Golf can be a very complicated game, but it is mostly about hand and eye coordination. Let's face it, hitting a tiny ball with a big stick sounds challenging enough, but to make a Hole-In-One seems impossible. If you are a lucky golfer who does hit the impossible shot, there are few rules that you must follow in order for it to recognized as legitimate.
Potential for a Hole in One
The odds on most golfers to hit a hole in one in their lifetime is astronomical. Even seasoned professionals rarely do it in any given tournament, much less practice rounds.
A beginner golfer would be far less likely to hit a hole-in-one than a seasoned professional. Most hole in ones occur on Par 3 holes. A typical golf course will have four par-3 holes, two on each nine.

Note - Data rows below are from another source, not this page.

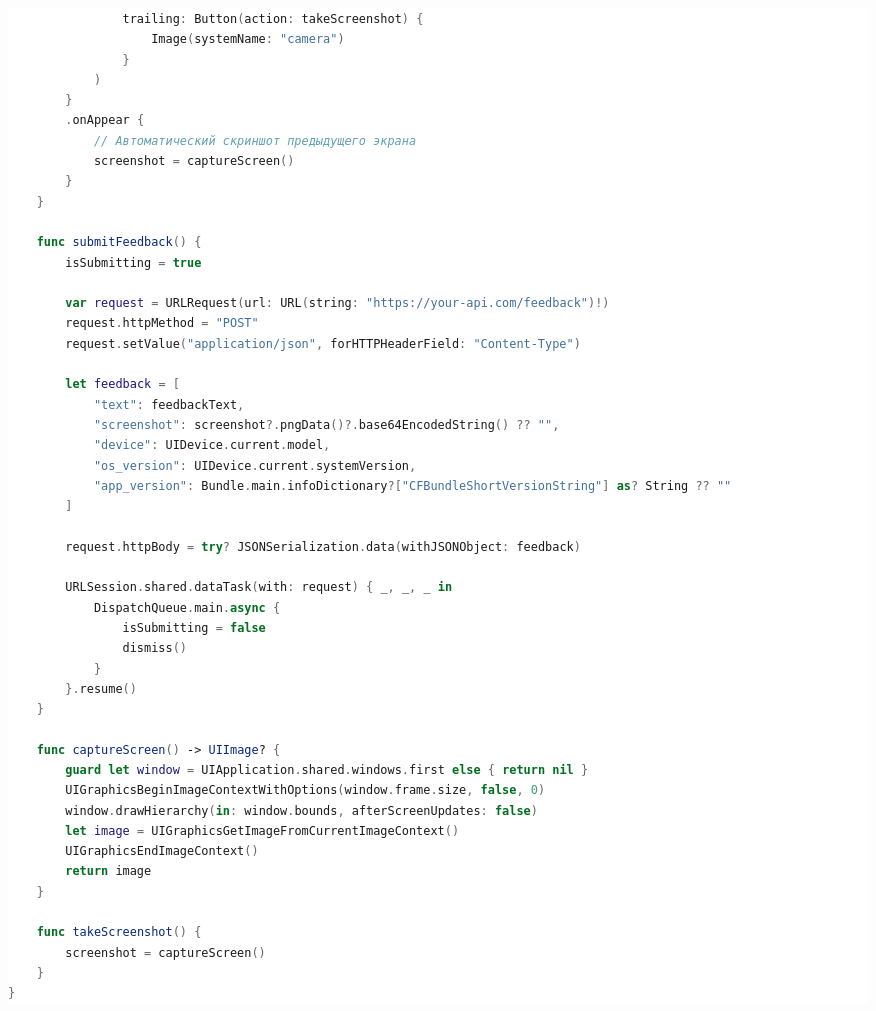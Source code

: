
 ```swift
                trailing: Button(action: takeScreenshot) {
                    Image(systemName: "camera")
                }
            )
        }
        .onAppear {
            // Автоматический скриншот предыдущего экрана
            screenshot = captureScreen()
        }
    }
    
    func submitFeedback() {
        isSubmitting = true
        
        var request = URLRequest(url: URL(string: "https://your-api.com/feedback")!)
        request.httpMethod = "POST"
        request.setValue("application/json", forHTTPHeaderField: "Content-Type")
        
        let feedback = [
            "text": feedbackText,
            "screenshot": screenshot?.pngData()?.base64EncodedString() ?? "",
            "device": UIDevice.current.model,
            "os_version": UIDevice.current.systemVersion,
            "app_version": Bundle.main.infoDictionary?["CFBundleShortVersionString"] as? String ?? ""
        ]
        
        request.httpBody = try? JSONSerialization.data(withJSONObject: feedback)
        
        URLSession.shared.dataTask(with: request) { _, _, _ in
            DispatchQueue.main.async {
                isSubmitting = false
                dismiss()
            }
        }.resume()
    }
    
    func captureScreen() -> UIImage? {
        guard let window = UIApplication.shared.windows.first else { return nil }
        UIGraphicsBeginImageContextWithOptions(window.frame.size, false, 0)
        window.drawHierarchy(in: window.bounds, afterScreenUpdates: false)
        let image = UIGraphicsGetImageFromCurrentImageContext()
        UIGraphicsEndImageContext()
        return image
    }
    
    func takeScreenshot() {
        screenshot = captureScreen()
    }
}
```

Golf rules specifically states that a person must hit their first shot from a standard or "recognized" tee box. The rules also require that you hit the ball from the normal tee or a club-modified tee that is recognized by the United States Golf Association and you must play a minimum of nine holes in order for the hole-in-one to qualify.
There is no real rule for which club you can use to attempt to make a hole-in-one, but you can only hit the ball once and it must, by whatever means it occurs, land in the hole on one stroke of the club. If you hit a shot and it bounces on the green and hits another ball on the green and goes in the cup, it is still considered a hole-in-one. If your ball hits the cart path, and ricochets to the green and goes in, it still counts.
Match Play Considerations
Remember the rules state you must play a minimum of nine holes, but there are also exceptions to those rules. For example, if you are playing either a match play event or stroke play event, sometimes you may not get to play an entire nine holes because the match was already decided early. However, if you made a hole-in-one during play, it will still be recognized, even though you didn't finish nine holes.
Witness to the Event
Your hole-in-one must be witnessed by at least one other person in order for it to be validated. Playing alone will guarantee your grand feat will not be recognized by the course.
In order for your shot to count, someone of reasonable age must bear witness to the shot itself. It would help if you state the facts about your shot, i.e., Hole 16, 191 yard par 3, used an 8 iron to make the shot. The USGA usually post the rules about what person can be qualified as acceptable.